Import the Llama class of llama-cpp-python and the LlamaCppPythonProvider of llama-cpp-agent

from llama_cpp import Llama from llama_cpp_agent.providers import LlamaCppPythonProvider

Create an instance of the Llama class and load the model

llama_model = Llama(r"mistral-7b-instruct-v0.2.Q5_K_S.gguf", n_batch=1024, n_threads=10, n_gpu_layers=40)

Create the provider by passing the Llama class instance to the LlamaCppPythonProvider class

provider = LlamaCppPythonProvider(llama_model)

from llama_cpp_agent import LlamaCppAgent from llama_cpp_agent import MessagesFormatterType

agent = LlamaCppAgent(provider, system_prompt="You are a helpful assistant.", predefined_messages_formatter_type=MessagesFormatterType.CHATML)

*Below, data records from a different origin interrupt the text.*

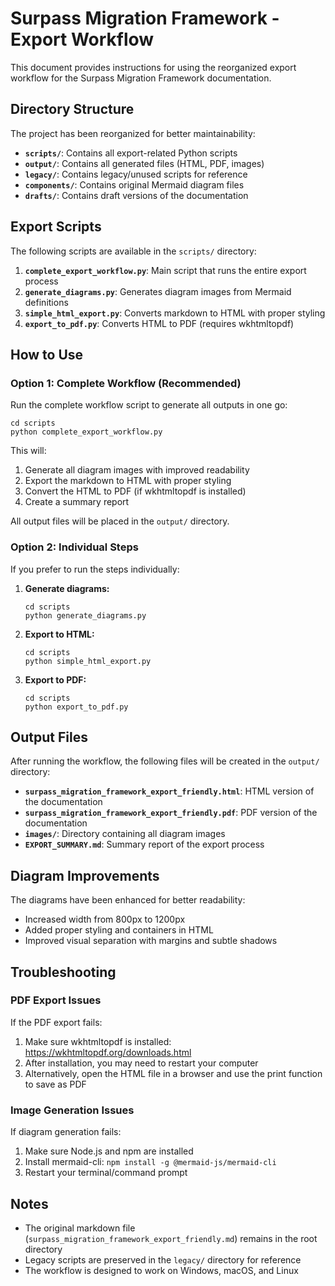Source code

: # Surpass Migration Framework - Export Workflow

This document provides instructions for using the reorganized export workflow for the Surpass Migration Framework documentation.

## Directory Structure

The project has been reorganized for better maintainability:

- **`scripts/`**: Contains all export-related Python scripts
- **`output/`**: Contains all generated files (HTML, PDF, images)
- **`legacy/`**: Contains legacy/unused scripts for reference
- **`components/`**: Contains original Mermaid diagram files
- **`drafts/`**: Contains draft versions of the documentation

## Export Scripts

The following scripts are available in the `scripts/` directory:

1. **`complete_export_workflow.py`**: Main script that runs the entire export process
2. **`generate_diagrams.py`**: Generates diagram images from Mermaid definitions
3. **`simple_html_export.py`**: Converts markdown to HTML with proper styling
4. **`export_to_pdf.py`**: Converts HTML to PDF (requires wkhtmltopdf)

## How to Use

### Option 1: Complete Workflow (Recommended)

Run the complete workflow script to generate all outputs in one go:

```
cd scripts
python complete_export_workflow.py
```

This will:
1. Generate all diagram images with improved readability
2. Export the markdown to HTML with proper styling
3. Convert the HTML to PDF (if wkhtmltopdf is installed)
4. Create a summary report

All output files will be placed in the `output/` directory.

### Option 2: Individual Steps

If you prefer to run the steps individually:

1. **Generate diagrams:**
   ```
   cd scripts
   python generate_diagrams.py
   ```

2. **Export to HTML:**
   ```
   cd scripts
   python simple_html_export.py
   ```

3. **Export to PDF:**
   ```
   cd scripts
   python export_to_pdf.py
   ```

## Output Files

After running the workflow, the following files will be created in the `output/` directory:

- **`surpass_migration_framework_export_friendly.html`**: HTML version of the documentation
- **`surpass_migration_framework_export_friendly.pdf`**: PDF version of the documentation
- **`images/`**: Directory containing all diagram images
- **`EXPORT_SUMMARY.md`**: Summary report of the export process

## Diagram Improvements

The diagrams have been enhanced for better readability:

- Increased width from 800px to 1200px
- Added proper styling and containers in HTML
- Improved visual separation with margins and subtle shadows

## Troubleshooting

### PDF Export Issues

If the PDF export fails:
1. Make sure wkhtmltopdf is installed: https://wkhtmltopdf.org/downloads.html
2. After installation, you may need to restart your computer
3. Alternatively, open the HTML file in a browser and use the print function to save as PDF

### Image Generation Issues

If diagram generation fails:
1. Make sure Node.js and npm are installed
2. Install mermaid-cli: `npm install -g @mermaid-js/mermaid-cli`
3. Restart your terminal/command prompt

## Notes

- The original markdown file (`surpass_migration_framework_export_friendly.md`) remains in the root directory
- Legacy scripts are preserved in the `legacy/` directory for reference
- The workflow is designed to work on Windows, macOS, and Linux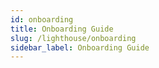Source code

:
 ```yaml
---
id: onboarding
title: Onboarding Guide
slug: /lighthouse/onboarding
sidebar_label: Onboarding Guide
---
```

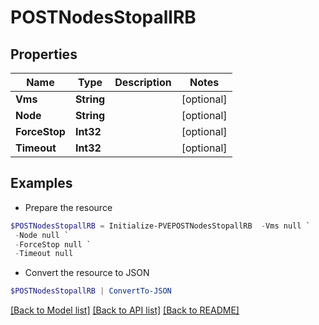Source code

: # POSTNodesStopallRB
## Properties

Name | Type | Description | Notes
------------ | ------------- | ------------- | -------------
**Vms** | **String** |  | [optional] 
**Node** | **String** |  | [optional] 
**ForceStop** | **Int32** |  | [optional] 
**Timeout** | **Int32** |  | [optional] 

## Examples

- Prepare the resource
```powershell
$POSTNodesStopallRB = Initialize-PVEPOSTNodesStopallRB  -Vms null `
 -Node null `
 -ForceStop null `
 -Timeout null
```

- Convert the resource to JSON
```powershell
$POSTNodesStopallRB | ConvertTo-JSON
```

[[Back to Model list]](../README.md#documentation-for-models) [[Back to API list]](../README.md#documentation-for-api-endpoints) [[Back to README]](../README.md)

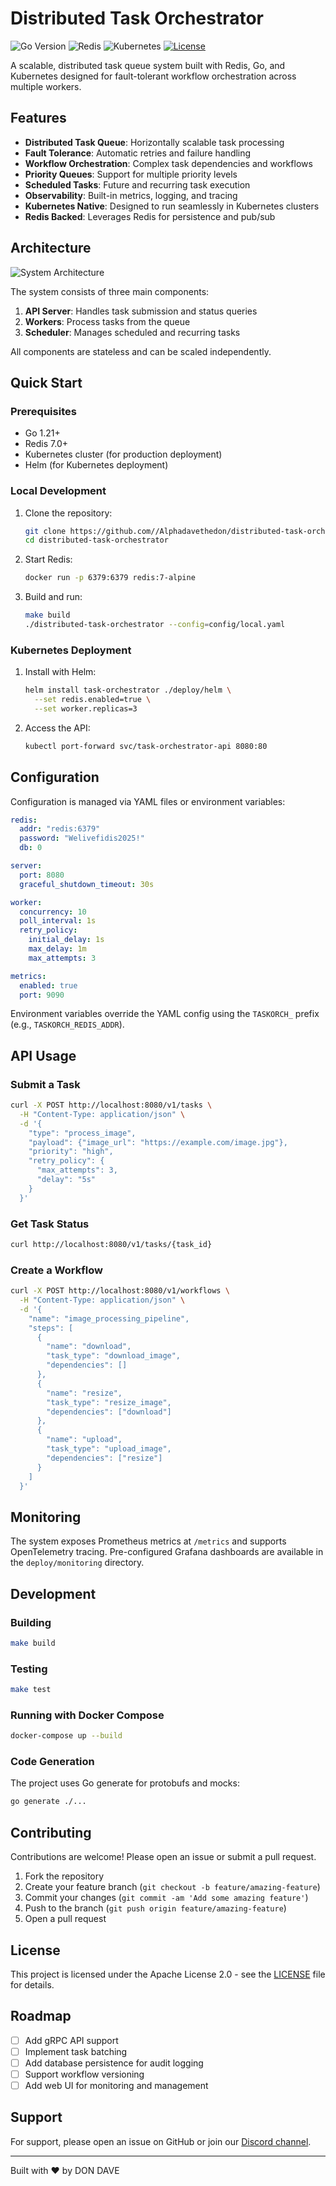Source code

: # Distributed Task Orchestrator

![Go Version](https://img.shields.io/badge/Go-1.21+-blue)
![Redis](https://img.shields.io/badge/Redis-7.0+-red)
![Kubernetes](https://img.shields.io/badge/Kubernetes-1.25+-326CE5)
[![License](https://img.shields.io/badge/License-Apache_2.0-blue.svg)](https://opensource.org/licenses/Apache-2.0)

A scalable, distributed task queue system built with Redis, Go, and Kubernetes designed for fault-tolerant workflow orchestration across multiple workers.

## Features

- **Distributed Task Queue**: Horizontally scalable task processing
- **Fault Tolerance**: Automatic retries and failure handling
- **Workflow Orchestration**: Complex task dependencies and workflows
- **Priority Queues**: Support for multiple priority levels
- **Scheduled Tasks**: Future and recurring task execution
- **Observability**: Built-in metrics, logging, and tracing
- **Kubernetes Native**: Designed to run seamlessly in Kubernetes clusters
- **Redis Backed**: Leverages Redis for persistence and pub/sub

## Architecture

![System Architecture](docs/architecture.png)

The system consists of three main components:
1. **API Server**: Handles task submission and status queries
2. **Workers**: Process tasks from the queue
3. **Scheduler**: Manages scheduled and recurring tasks

All components are stateless and can be scaled independently.

## Quick Start

### Prerequisites

- Go 1.21+
- Redis 7.0+
- Kubernetes cluster (for production deployment)
- Helm (for Kubernetes deployment)

### Local Development

1. Clone the repository:
   ```bash
   git clone https://github.com//Alphadavethedon/distributed-task-orchestrator.git
   cd distributed-task-orchestrator
   ```

2. Start Redis:
   ```bash
   docker run -p 6379:6379 redis:7-alpine
   ```

3. Build and run:
   ```bash
   make build
   ./distributed-task-orchestrator --config=config/local.yaml
   ```

### Kubernetes Deployment

1. Install with Helm:
   ```bash
   helm install task-orchestrator ./deploy/helm \
     --set redis.enabled=true \
     --set worker.replicas=3
   ```

2. Access the API:
   ```bash
   kubectl port-forward svc/task-orchestrator-api 8080:80
   ```

## Configuration

Configuration is managed via YAML files or environment variables:

```yaml
redis:
  addr: "redis:6379"
  password: "Welivefidis2025!"
  db: 0

server:
  port: 8080
  graceful_shutdown_timeout: 30s

worker:
  concurrency: 10
  poll_interval: 1s
  retry_policy:
    initial_delay: 1s
    max_delay: 1m
    max_attempts: 3

metrics:
  enabled: true
  port: 9090
```

Environment variables override the YAML config using the `TASKORCH_` prefix (e.g., `TASKORCH_REDIS_ADDR`).

## API Usage

### Submit a Task

```bash
curl -X POST http://localhost:8080/v1/tasks \
  -H "Content-Type: application/json" \
  -d '{
    "type": "process_image",
    "payload": {"image_url": "https://example.com/image.jpg"},
    "priority": "high",
    "retry_policy": {
      "max_attempts": 3,
      "delay": "5s"
    }
  }'
```

### Get Task Status

```bash
curl http://localhost:8080/v1/tasks/{task_id}
```

### Create a Workflow

```bash
curl -X POST http://localhost:8080/v1/workflows \
  -H "Content-Type: application/json" \
  -d '{
    "name": "image_processing_pipeline",
    "steps": [
      {
        "name": "download",
        "task_type": "download_image",
        "dependencies": []
      },
      {
        "name": "resize",
        "task_type": "resize_image",
        "dependencies": ["download"]
      },
      {
        "name": "upload",
        "task_type": "upload_image",
        "dependencies": ["resize"]
      }
    ]
  }'
```

## Monitoring

The system exposes Prometheus metrics at `/metrics` and supports OpenTelemetry tracing. Pre-configured Grafana dashboards are available in the `deploy/monitoring` directory.

## Development

### Building

```bash
make build
```

### Testing

```bash
make test
```

### Running with Docker Compose

```bash
docker-compose up --build
```

### Code Generation

The project uses Go generate for protobufs and mocks:

```bash
go generate ./...
```

## Contributing

Contributions are welcome! Please open an issue or submit a pull request.

1. Fork the repository
2. Create your feature branch (`git checkout -b feature/amazing-feature`)
3. Commit your changes (`git commit -am 'Add some amazing feature'`)
4. Push to the branch (`git push origin feature/amazing-feature`)
5. Open a pull request

## License

This project is licensed under the Apache License 2.0 - see the [LICENSE](LICENSE) file for details.

## Roadmap

- [ ] Add gRPC API support
- [ ] Implement task batching
- [ ] Add database persistence for audit logging
- [ ] Support workflow versioning
- [ ] Add web UI for monitoring and management

## Support

For support, please open an issue on GitHub or join our [Discord channel](#).

---

Built with ❤️ by DON DAVE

agent_output = agent.get_chat_response("Hello, World!")

Stucks here........

I have NVIDIA A6000 GPU and plenty of memory. I have also tried installing llama.cpp from source but still same issue. Any ideas

Maximilian-Winter commented 1 month ago

@fahdmirza I will look into this.

fahdmirza commented 1 month ago

@fahdmirza I will look into this.

Thank you, I am doing a review of this for my channel https://www.youtube.com/@fahdmirza , as it looks so promising. Thanks.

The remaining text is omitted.